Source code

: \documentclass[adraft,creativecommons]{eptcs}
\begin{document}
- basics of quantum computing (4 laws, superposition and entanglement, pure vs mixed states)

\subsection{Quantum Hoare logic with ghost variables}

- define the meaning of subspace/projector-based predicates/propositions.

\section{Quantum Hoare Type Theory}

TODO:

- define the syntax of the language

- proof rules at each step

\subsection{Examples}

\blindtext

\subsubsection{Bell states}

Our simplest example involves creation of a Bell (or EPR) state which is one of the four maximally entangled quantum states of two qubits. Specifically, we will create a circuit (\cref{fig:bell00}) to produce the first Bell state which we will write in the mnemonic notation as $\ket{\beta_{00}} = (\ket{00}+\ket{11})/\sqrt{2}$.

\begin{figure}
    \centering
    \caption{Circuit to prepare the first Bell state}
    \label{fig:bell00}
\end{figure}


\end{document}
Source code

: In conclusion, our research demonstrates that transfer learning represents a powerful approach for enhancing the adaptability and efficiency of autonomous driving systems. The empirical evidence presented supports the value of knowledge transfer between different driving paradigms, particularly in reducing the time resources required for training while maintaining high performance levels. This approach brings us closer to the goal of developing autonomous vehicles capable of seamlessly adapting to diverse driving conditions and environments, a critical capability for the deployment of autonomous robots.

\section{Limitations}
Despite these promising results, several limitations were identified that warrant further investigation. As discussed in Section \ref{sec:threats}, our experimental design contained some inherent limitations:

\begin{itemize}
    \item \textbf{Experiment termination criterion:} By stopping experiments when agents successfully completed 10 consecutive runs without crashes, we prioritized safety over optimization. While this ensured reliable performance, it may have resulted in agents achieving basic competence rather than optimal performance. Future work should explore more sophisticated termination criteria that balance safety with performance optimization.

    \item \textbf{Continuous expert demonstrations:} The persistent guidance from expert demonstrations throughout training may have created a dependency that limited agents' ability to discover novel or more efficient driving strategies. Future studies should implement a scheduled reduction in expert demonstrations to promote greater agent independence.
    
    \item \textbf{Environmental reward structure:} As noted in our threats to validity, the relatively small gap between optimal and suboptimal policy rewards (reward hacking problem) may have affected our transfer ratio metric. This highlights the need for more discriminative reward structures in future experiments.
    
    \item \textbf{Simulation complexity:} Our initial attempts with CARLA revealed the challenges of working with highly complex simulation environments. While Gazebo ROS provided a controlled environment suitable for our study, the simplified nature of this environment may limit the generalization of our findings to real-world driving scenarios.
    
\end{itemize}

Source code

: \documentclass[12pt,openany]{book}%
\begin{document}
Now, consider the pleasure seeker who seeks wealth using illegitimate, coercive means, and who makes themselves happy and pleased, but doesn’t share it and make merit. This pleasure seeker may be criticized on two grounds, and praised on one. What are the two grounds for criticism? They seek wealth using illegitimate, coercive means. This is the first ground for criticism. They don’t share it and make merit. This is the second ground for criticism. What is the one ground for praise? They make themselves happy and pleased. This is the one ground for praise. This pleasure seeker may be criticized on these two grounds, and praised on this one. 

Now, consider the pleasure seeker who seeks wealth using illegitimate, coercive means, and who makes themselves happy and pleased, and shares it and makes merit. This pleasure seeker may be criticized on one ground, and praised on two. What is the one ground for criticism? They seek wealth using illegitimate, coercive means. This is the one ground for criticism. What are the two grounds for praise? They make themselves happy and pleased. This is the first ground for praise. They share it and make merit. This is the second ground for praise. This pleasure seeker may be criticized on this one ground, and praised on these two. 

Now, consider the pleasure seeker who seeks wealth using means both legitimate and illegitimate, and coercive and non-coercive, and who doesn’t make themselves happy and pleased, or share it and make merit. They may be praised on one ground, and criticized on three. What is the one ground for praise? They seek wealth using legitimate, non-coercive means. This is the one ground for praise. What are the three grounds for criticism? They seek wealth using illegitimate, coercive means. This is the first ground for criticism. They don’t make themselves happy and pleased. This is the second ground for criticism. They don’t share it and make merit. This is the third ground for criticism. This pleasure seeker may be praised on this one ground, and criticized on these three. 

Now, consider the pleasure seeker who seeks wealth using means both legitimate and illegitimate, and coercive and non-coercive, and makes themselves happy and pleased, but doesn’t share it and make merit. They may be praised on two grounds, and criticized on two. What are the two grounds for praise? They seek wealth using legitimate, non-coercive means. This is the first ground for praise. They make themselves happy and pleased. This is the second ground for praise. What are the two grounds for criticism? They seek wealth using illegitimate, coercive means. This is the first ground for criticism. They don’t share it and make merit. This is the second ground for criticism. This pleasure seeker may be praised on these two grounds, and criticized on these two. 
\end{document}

**********

=== What you will do ===
Those lines of the records that contain the string "Hoare" should be identified and copied.

=== Final answer ===
\subsection{Quantum Hoare logic with ghost variables}
\section{Quantum Hoare Type Theory}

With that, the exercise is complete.